• **Aim of the task**
Set down the lines of the data exactly, starting at the first and stopping after the line containing "### Twoje obowiązki jako komunikatora".

• **Input data**

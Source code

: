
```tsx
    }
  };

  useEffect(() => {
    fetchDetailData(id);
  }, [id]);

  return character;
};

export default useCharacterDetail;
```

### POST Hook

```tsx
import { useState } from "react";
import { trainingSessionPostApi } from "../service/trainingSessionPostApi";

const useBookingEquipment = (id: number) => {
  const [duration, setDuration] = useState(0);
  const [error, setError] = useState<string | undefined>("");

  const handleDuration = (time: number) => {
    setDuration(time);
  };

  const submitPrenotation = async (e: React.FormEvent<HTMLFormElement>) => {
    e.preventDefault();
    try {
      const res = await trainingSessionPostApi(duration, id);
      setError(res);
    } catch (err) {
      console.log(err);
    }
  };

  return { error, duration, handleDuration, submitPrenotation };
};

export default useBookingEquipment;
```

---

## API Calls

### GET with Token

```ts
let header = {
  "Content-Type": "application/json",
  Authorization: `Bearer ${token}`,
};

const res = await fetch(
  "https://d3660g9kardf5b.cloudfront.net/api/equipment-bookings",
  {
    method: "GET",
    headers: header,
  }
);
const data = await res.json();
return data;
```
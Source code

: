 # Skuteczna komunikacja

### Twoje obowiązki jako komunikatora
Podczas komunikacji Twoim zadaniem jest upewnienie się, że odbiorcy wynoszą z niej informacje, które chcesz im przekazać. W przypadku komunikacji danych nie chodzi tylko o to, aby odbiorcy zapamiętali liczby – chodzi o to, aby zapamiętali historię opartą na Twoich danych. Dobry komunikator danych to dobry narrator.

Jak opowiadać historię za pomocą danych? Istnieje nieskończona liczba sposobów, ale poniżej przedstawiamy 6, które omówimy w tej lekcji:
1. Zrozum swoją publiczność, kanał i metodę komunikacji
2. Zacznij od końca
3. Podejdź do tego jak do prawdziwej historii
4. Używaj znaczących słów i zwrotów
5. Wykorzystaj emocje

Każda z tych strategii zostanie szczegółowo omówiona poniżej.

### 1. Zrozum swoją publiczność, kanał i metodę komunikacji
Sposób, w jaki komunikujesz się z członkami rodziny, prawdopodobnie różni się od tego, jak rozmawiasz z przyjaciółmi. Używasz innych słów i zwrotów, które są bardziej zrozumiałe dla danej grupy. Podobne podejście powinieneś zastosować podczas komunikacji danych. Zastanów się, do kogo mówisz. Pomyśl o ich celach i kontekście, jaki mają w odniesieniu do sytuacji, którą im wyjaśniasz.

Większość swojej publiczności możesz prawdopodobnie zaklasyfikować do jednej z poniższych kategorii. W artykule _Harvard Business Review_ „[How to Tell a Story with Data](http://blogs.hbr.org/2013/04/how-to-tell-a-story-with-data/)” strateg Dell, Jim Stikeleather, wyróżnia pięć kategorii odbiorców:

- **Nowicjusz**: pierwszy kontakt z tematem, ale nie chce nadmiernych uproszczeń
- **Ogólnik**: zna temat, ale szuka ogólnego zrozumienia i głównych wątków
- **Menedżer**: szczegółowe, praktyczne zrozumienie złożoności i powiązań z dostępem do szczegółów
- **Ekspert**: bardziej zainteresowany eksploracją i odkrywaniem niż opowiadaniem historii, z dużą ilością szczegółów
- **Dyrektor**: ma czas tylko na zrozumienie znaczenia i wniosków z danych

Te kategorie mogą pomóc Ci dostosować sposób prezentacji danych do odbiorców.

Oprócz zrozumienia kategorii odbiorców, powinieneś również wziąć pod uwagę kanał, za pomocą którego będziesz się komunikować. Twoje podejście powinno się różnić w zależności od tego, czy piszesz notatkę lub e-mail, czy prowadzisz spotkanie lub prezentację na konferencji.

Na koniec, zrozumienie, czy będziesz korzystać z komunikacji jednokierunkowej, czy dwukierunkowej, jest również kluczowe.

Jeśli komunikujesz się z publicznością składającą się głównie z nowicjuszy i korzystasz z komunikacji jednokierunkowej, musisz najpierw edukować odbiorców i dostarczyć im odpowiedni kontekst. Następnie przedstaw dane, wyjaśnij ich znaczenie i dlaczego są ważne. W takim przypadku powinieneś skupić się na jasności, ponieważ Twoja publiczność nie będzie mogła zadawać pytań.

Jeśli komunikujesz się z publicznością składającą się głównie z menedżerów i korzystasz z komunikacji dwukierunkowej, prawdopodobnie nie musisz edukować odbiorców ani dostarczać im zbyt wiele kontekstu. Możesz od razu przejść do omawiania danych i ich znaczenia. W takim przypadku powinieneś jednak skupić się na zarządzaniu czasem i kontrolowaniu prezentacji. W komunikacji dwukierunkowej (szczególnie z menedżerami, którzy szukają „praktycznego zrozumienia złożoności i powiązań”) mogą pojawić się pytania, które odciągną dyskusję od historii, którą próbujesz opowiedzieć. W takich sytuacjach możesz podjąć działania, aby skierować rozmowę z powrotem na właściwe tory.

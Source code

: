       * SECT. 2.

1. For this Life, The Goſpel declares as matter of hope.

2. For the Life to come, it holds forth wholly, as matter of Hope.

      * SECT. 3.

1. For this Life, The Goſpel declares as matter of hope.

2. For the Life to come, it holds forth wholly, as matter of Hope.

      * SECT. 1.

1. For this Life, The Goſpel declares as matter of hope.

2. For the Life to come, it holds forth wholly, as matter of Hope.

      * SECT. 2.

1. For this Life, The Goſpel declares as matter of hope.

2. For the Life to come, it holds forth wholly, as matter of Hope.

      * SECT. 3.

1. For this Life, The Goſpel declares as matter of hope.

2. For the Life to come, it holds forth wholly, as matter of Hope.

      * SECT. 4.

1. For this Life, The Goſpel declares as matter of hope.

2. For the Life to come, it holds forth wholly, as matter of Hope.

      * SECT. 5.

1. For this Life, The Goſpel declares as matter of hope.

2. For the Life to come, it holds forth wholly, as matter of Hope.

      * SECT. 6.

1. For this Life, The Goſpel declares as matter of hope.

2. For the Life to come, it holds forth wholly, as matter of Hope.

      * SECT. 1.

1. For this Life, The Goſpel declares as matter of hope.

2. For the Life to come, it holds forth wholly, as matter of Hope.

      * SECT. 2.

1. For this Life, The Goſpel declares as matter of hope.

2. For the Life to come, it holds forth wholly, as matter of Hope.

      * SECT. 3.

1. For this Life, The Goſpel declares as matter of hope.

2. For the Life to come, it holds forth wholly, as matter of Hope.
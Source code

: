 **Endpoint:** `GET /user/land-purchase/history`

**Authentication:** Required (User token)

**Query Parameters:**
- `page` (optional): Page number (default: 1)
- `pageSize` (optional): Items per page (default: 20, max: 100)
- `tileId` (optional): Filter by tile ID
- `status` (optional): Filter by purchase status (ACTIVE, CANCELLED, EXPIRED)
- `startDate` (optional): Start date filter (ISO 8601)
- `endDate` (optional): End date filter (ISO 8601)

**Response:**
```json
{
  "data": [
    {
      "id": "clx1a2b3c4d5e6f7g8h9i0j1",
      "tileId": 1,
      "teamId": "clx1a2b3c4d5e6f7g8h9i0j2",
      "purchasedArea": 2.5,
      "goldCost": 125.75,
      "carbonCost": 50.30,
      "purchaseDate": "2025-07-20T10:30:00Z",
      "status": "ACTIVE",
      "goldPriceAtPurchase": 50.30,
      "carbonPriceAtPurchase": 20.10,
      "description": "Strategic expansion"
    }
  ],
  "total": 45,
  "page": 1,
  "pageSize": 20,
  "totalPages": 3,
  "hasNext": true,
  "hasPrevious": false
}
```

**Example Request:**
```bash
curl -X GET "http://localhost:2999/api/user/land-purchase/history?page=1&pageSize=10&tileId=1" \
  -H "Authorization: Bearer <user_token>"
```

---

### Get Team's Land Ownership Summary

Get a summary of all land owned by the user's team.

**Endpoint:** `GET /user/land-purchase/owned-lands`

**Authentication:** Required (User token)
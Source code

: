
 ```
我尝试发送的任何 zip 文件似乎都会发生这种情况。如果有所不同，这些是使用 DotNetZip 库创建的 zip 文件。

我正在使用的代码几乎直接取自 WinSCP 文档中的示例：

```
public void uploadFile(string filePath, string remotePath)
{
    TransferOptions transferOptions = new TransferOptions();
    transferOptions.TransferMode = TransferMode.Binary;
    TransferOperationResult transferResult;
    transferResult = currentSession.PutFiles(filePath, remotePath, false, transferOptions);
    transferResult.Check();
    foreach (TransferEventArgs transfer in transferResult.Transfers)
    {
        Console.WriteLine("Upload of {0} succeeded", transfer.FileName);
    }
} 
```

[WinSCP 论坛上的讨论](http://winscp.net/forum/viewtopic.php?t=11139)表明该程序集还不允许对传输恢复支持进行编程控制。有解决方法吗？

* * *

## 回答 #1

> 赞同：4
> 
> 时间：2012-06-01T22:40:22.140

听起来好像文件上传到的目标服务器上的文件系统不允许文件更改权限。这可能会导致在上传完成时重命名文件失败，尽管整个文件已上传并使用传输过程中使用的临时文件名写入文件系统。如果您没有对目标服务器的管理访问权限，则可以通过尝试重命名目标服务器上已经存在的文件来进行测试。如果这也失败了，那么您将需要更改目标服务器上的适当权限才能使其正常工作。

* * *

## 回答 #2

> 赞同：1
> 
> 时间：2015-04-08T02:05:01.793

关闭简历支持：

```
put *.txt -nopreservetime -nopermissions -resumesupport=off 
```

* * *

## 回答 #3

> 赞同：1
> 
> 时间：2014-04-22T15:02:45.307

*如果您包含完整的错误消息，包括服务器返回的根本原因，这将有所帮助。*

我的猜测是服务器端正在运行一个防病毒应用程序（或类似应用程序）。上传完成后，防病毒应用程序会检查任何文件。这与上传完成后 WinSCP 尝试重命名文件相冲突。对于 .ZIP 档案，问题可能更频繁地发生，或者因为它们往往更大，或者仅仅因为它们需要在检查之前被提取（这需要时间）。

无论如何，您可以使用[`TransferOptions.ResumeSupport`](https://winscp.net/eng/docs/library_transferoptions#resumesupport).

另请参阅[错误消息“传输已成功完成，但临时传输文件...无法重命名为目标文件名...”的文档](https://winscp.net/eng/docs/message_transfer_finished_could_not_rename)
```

• **Expected answer**
Source code

:
```tsx
    }
  };

  useEffect(() => {
    fetchDetailData(id);
  }, [id]);

  return character;
};

export default useCharacterDetail;
```

### POST Hook

```tsx
import { useState } from "react";
import { trainingSessionPostApi } from "../service/trainingSessionPostApi";

const useBookingEquipment = (id: number) => {
  const [duration, setDuration] = useState(0);
  const [error, setError] = useState<string | undefined>("");

  const handleDuration = (time: number) => {
    setDuration(time);
  };

  const submitPrenotation = async (e: React.FormEvent<HTMLFormElement>) => {
    e.preventDefault();
    try {
      const res = await trainingSessionPostApi(duration, id);
      setError(res);
    } catch (err) {
      console.log(err);
    }
  };

  return { error, duration, handleDuration, submitPrenotation };
};

export default useBookingEquipment;
```

---

## API Calls

### GET with Token

```ts
let header = {
  "Content-Type": "application/json",
  Authorization: `Bearer ${token}`,
};

const res = await fetch(
  "https://d3660g9kardf5b.cloudfront.net/api/equipment-bookings",
  {
    method: "GET",
    headers: header,
  }
);
const data = await res.json();
return data;
```
Source code

: # Skuteczna komunikacja

### Twoje obowiązki jako komunikatora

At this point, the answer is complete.